◆ **Exercise brief**: Go through the data and retrieve each line that includes the string "these".

[[ Source material, beginning ]]

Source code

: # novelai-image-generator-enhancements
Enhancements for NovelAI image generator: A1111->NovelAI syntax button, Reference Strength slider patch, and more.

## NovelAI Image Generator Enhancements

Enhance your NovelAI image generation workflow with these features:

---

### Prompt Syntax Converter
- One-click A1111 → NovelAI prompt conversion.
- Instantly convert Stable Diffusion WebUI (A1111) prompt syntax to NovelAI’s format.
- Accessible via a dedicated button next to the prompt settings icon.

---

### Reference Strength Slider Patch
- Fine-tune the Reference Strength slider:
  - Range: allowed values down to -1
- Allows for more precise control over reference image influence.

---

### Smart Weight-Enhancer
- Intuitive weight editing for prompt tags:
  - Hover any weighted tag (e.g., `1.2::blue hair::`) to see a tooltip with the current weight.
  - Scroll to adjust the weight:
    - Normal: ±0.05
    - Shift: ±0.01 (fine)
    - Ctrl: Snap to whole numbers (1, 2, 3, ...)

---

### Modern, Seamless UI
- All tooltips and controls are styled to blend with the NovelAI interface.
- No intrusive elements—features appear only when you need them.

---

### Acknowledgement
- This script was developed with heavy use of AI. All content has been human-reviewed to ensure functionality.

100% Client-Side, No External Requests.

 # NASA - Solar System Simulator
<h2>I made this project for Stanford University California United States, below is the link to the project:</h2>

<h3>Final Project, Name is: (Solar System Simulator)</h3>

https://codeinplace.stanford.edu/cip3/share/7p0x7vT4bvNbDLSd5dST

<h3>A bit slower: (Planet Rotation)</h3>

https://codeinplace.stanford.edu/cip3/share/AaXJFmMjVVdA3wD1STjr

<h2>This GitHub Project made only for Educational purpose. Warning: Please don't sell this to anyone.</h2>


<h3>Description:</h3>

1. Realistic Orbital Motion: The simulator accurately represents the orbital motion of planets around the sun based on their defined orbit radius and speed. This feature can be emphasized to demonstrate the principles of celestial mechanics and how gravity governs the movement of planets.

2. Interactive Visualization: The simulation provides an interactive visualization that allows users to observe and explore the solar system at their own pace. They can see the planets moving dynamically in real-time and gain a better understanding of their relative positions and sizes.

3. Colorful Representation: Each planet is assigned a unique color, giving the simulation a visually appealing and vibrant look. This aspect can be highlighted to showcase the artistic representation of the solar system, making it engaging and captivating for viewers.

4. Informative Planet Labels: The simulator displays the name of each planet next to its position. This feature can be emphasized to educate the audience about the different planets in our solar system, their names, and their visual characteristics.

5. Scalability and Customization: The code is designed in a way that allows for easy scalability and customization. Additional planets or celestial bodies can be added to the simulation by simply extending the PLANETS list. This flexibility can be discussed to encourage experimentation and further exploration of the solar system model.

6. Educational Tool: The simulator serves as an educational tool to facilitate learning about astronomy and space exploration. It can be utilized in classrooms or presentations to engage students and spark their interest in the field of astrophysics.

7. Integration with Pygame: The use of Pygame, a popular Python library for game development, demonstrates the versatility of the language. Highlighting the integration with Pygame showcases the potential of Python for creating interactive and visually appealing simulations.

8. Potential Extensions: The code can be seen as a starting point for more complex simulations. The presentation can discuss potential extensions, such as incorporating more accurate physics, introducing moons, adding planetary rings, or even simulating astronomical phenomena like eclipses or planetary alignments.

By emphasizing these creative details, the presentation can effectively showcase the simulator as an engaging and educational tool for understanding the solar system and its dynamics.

[[ Source material, end ]]
[[ Source material, beginning ]]

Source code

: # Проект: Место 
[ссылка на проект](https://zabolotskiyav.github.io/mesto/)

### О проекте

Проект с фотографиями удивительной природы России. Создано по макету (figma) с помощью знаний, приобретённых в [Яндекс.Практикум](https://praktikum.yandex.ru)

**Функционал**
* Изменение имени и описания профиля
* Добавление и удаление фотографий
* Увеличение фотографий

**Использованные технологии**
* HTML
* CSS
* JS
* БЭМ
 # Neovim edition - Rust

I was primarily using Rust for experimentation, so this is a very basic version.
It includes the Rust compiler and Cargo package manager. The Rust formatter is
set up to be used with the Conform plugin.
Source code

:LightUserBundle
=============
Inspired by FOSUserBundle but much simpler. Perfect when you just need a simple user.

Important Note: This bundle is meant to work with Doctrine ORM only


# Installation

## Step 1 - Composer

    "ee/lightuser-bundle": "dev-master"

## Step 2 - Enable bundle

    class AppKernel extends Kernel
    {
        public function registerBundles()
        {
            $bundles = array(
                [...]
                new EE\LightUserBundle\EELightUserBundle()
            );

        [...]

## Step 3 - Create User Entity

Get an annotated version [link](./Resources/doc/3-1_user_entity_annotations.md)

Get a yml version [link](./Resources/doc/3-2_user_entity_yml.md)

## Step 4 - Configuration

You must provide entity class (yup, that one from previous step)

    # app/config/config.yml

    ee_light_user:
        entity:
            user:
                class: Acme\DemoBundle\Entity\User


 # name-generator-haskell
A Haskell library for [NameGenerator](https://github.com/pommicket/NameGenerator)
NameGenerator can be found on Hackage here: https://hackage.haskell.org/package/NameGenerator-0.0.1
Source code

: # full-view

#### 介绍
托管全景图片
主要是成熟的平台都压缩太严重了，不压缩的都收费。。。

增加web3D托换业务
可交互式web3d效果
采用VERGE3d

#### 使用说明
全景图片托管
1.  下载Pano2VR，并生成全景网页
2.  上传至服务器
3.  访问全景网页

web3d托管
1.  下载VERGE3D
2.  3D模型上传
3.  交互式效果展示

[[ Source material, end ]]
[[ Source material, beginning ]]

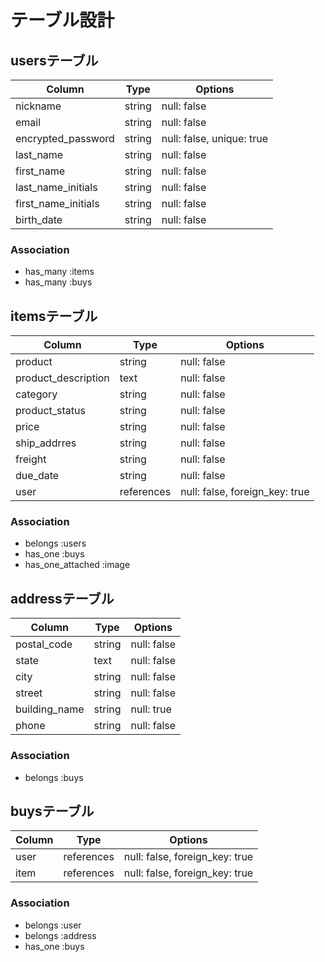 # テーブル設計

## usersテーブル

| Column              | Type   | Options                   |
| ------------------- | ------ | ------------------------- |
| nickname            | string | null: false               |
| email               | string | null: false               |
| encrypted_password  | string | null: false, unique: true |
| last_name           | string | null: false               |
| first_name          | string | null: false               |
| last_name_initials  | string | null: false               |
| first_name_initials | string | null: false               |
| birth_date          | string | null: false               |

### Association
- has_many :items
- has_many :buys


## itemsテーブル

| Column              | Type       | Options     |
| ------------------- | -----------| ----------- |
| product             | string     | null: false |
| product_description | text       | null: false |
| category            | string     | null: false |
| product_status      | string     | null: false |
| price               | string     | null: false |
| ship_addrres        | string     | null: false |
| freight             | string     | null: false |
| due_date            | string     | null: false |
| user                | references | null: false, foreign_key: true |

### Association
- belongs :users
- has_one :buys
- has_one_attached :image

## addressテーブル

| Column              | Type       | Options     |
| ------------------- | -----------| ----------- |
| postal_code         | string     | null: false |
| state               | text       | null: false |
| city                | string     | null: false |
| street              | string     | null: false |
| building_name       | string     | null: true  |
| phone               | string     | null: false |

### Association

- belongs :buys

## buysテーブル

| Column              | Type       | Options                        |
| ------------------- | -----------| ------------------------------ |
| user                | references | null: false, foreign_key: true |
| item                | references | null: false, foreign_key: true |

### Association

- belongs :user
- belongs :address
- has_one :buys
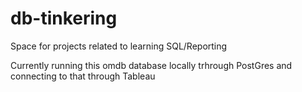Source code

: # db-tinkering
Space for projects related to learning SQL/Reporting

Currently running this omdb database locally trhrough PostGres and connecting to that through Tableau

[[ Source material, end ]]

◆ **Solution**:
Enhance your NovelAI image generation workflow with these features:
By emphasizing these creative details, the presentation can effectively showcase the simulator as an engaging and educational tool for understanding the solar system and its dynamics.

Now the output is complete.